__Task input__
▽

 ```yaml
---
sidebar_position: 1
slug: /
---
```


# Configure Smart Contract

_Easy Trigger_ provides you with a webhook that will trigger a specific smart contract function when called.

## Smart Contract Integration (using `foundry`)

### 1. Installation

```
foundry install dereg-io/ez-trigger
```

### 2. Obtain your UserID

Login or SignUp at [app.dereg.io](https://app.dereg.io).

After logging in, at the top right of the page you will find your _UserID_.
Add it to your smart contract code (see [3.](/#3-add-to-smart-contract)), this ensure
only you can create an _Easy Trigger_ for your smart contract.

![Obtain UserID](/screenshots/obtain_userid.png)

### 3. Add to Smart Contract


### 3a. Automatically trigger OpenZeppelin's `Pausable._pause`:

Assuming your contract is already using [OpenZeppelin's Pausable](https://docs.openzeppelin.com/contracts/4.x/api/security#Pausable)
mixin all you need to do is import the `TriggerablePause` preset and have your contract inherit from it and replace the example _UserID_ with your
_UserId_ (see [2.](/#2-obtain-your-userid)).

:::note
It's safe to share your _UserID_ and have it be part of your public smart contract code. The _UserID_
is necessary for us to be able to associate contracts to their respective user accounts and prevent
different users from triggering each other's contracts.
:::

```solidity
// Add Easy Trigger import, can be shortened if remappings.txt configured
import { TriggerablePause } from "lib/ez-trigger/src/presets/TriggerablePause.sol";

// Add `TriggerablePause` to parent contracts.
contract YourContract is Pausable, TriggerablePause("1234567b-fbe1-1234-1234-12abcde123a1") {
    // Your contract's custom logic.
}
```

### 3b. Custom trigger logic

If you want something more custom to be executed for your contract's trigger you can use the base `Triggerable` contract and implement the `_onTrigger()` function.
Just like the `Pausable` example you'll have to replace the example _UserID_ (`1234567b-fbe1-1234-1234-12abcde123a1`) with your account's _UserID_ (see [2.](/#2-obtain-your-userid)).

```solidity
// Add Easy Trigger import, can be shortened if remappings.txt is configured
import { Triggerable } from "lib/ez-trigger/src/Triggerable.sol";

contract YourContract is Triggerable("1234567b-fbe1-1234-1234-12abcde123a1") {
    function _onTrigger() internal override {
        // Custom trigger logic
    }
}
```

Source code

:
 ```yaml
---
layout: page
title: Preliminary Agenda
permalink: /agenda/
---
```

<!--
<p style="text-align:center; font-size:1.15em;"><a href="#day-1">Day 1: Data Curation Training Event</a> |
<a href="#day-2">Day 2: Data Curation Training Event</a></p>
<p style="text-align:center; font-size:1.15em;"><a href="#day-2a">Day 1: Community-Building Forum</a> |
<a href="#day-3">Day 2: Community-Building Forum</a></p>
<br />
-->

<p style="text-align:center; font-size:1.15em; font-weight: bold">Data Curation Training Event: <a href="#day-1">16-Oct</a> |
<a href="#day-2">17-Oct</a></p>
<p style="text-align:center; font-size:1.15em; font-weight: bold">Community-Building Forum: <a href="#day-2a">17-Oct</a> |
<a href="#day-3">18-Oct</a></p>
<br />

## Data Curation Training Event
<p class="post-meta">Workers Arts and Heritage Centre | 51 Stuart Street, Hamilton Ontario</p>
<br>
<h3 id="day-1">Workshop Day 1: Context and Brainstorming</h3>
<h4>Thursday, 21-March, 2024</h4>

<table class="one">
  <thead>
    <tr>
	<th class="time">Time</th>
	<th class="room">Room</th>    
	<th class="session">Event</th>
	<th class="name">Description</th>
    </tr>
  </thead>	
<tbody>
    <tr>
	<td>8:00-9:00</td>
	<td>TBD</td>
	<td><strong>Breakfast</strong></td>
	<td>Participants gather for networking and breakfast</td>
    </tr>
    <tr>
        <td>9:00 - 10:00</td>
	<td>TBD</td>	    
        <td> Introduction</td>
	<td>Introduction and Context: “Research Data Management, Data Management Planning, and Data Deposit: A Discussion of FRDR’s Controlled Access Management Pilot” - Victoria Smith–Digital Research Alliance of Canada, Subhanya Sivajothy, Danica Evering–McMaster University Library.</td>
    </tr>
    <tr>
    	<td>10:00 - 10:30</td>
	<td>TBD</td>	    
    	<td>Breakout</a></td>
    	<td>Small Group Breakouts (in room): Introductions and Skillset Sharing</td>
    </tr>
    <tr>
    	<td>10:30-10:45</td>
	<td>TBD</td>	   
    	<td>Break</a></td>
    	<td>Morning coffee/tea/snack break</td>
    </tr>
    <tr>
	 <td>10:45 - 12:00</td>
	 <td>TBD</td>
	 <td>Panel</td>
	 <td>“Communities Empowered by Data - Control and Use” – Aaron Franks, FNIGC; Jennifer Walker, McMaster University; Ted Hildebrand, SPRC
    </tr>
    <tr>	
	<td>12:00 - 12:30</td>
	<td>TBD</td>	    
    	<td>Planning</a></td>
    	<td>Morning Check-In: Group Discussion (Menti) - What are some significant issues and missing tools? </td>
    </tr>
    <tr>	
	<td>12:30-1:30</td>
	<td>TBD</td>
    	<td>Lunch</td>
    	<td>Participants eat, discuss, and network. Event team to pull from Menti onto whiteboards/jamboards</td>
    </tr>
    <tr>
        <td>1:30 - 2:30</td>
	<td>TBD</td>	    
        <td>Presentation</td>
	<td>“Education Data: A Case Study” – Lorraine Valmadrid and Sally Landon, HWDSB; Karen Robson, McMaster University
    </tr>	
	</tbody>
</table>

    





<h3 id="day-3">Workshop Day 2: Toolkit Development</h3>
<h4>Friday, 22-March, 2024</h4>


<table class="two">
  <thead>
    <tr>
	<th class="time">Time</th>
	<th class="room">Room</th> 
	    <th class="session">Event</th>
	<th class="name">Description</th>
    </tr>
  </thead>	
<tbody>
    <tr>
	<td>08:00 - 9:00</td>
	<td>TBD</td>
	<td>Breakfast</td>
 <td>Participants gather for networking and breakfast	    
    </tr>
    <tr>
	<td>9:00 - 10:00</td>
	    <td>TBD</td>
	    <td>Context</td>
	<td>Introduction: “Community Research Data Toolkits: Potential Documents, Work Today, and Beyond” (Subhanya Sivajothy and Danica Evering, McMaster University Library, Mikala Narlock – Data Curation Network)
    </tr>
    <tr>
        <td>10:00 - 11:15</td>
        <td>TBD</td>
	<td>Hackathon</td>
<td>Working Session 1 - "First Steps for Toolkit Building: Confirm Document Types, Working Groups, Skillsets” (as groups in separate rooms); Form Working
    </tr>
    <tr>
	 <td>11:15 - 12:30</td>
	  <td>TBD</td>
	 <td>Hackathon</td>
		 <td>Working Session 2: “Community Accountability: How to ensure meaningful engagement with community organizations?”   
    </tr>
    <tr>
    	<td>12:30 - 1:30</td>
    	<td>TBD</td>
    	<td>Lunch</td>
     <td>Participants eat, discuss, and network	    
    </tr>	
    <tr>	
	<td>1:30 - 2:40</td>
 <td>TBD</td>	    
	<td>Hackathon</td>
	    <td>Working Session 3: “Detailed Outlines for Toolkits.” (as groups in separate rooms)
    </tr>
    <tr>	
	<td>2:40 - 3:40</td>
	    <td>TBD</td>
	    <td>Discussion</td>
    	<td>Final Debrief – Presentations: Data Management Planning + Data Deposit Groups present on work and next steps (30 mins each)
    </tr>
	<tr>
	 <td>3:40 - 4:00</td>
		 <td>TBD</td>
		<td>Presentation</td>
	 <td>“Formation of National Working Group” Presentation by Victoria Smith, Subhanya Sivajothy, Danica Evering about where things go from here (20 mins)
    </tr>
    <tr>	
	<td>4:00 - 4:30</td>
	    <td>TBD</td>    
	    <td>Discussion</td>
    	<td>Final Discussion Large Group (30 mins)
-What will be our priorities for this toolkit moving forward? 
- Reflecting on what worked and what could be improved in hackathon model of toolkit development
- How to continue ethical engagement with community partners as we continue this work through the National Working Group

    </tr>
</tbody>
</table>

△

__Task brief__
Return only those lines of the records that contain the string "configured".

__Expected answer__
// Add Easy Trigger import, can be shortened if remappings.txt configured
// Add Easy Trigger import, can be shortened if remappings.txt is configured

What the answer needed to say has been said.